Directed by: Emerald Fennell
Premise: A working class Oxford freshman (Barry Keoghan) befriends a wealthy popular student (Jacob Elordi). He accompanies his aristocratic friend to the family castle for school break where he meets the wealthy family.
What Works: Saltburn has a wacky pitch and the actors are on board with the material. Barry Keoghan plays Oliver, a working class college freshman who is plunged in a world of extreme wealth. Oliver is an outsider with ulterior motives and Keoghan does a good job presenting both aspects of his character. Jacob Elordi is cast as Felix, the big man on campus who takes in Oliver during the school break. Felix is wealthy and privileged and he represents a masculine ideal but Elordi makes Felix the most human character in the movie. Also impressive are Rosamund Pike and Richard Grant as the parents. They have some of the best dialogue in the movie and although they are playing broad characters Pike and Grant are also believable as people who live in their own world. Saltburn is sexy and audacious. The film is lit and photographed in ways that accent the organic beauty of the people and the locations and Saltburn has a visceral visual texture. The actors put themselves in outrageous situations and the film earns some credit for its willingness to be so sexual especially in this ascetic era of Hollywood filmmaking.

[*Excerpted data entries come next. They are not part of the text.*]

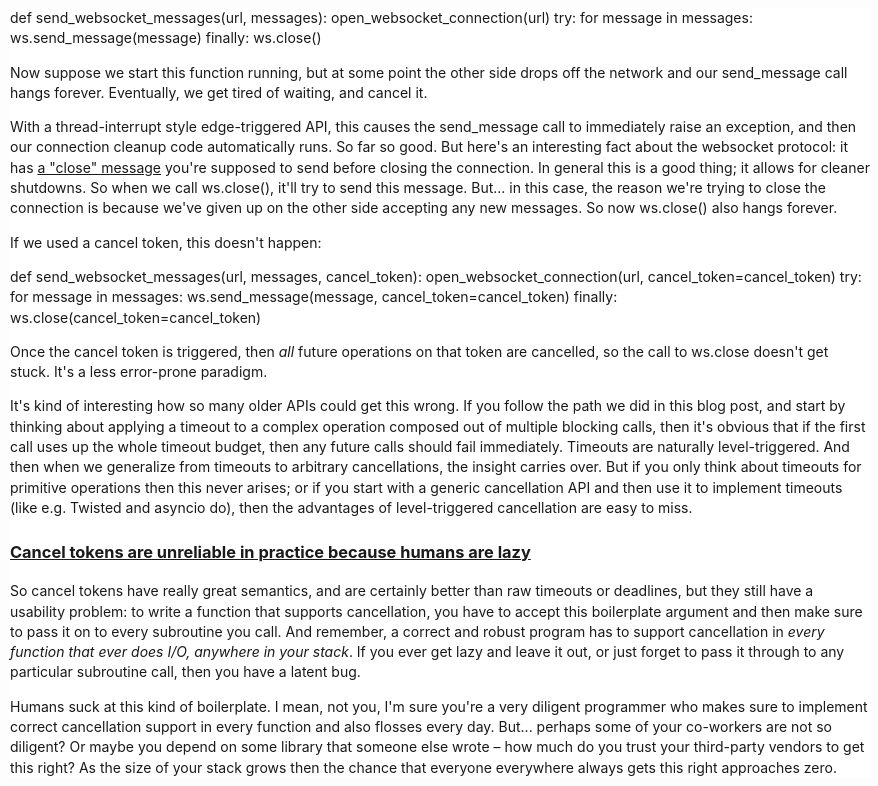 def send\_websocket\_messages(url, messages):
    open\_websocket\_connection(url)
    try:
        for message in messages:
            ws.send\_message(message)
    finally:
        ws.close()

Now suppose we start this function running, but at some point the other side drops off the network and our send\_message call hangs forever. Eventually, we get tired of waiting, and cancel it.

With a thread-interrupt style edge-triggered API, this causes the send\_message call to immediately raise an exception, and then our connection cleanup code automatically runs. So far so good. But here's an interesting fact about the websocket protocol: it has [a "close" message](https://tools.ietf.org/html/rfc6455#section-5.5.1) you're supposed to send before closing the connection. In general this is a good thing; it allows for cleaner shutdowns. So when we call ws.close(), it'll try to send this message. But... in this case, the reason we're trying to close the connection is because we've given up on the other side accepting any new messages. So now ws.close() also hangs forever.

If we used a cancel token, this doesn't happen:

def send\_websocket\_messages(url, messages, cancel\_token):
    open\_websocket\_connection(url, cancel\_token\=cancel\_token)
    try:
        for message in messages:
            ws.send\_message(message, cancel\_token\=cancel\_token)
    finally:
        ws.close(cancel\_token\=cancel\_token)

Once the cancel token is triggered, then _all_ future operations on that token are cancelled, so the call to ws.close doesn't get stuck. It's a less error-prone paradigm.

It's kind of interesting how so many older APIs could get this wrong. If you follow the path we did in this blog post, and start by thinking about applying a timeout to a complex operation composed out of multiple blocking calls, then it's obvious that if the first call uses up the whole timeout budget, then any future calls should fail immediately. Timeouts are naturally level-triggered. And then when we generalize from timeouts to arbitrary cancellations, the insight carries over. But if you only think about timeouts for primitive operations then this never arises; or if you start with a generic cancellation API and then use it to implement timeouts (like e.g. Twisted and asyncio do), then the advantages of level-triggered cancellation are easy to miss.

### [Cancel tokens are unreliable in practice because humans are lazy](https://vorpus.org/blog/timeouts-and-cancellation-for-humans/#id16)

So cancel tokens have really great semantics, and are certainly better than raw timeouts or deadlines, but they still have a usability problem: to write a function that supports cancellation, you have to accept this boilerplate argument and then make sure to pass it on to every subroutine you call. And remember, a correct and robust program has to support cancellation in _every function that ever does I/O, anywhere in your stack_. If you ever get lazy and leave it out, or just forget to pass it through to any particular subroutine call, then you have a latent bug.

Humans suck at this kind of boilerplate. I mean, not you, I'm sure you're a very diligent programmer who makes sure to implement correct cancellation support in every function and also flosses every day. But... perhaps some of your co-workers are not so diligent? Or maybe you depend on some library that someone else wrote – how much do you trust your third-party vendors to get this right? As the size of your stack grows then the chance that everyone everywhere always gets this right approaches zero.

What Doesn’t: While Saltburn earns kudos for its brazenness, the attempts to shock come across desperate. There’s nothing really dangerous or meaningfully transgressive here. The film acknowledges obsession and economic inequality but Saltburn isn’t really about anything. The filmmakers seem to think they’re making American Psycho or The Rules of the Game but Saltburn has none of the insight or intelligence of those films. The movie is ultimately empty. The story mixes a familiar fish-out-of-water scenario with a comedy of manners and a psychopath thriller. The parts don’t fit together and it gradually becomes obvious that the filmmakers have no idea what their film is about or what story they are trying to tell. Saltburn has nothing to say and the outrageousness plays as a distraction from the vacuity at the center of the film. That’s especially evident in Oliver’s story which begins as one thing and switches to another but not in a way that makes sense. Oliver’s motivations and methods don’t cohere. Saltburn is baggy and aimless. The story’s lack of focus or purpose leaves the filmmakers grasping for direction and the movie meanders to an ending that doesn’t really conclude anything.
Bottom Line: Saltburn is a disjointed mess. It has committed performances and some impressive cinematography but they are not in service of anything meaningful. The filmmakers want to be satirical but Saltburn is too dumb to be subversive.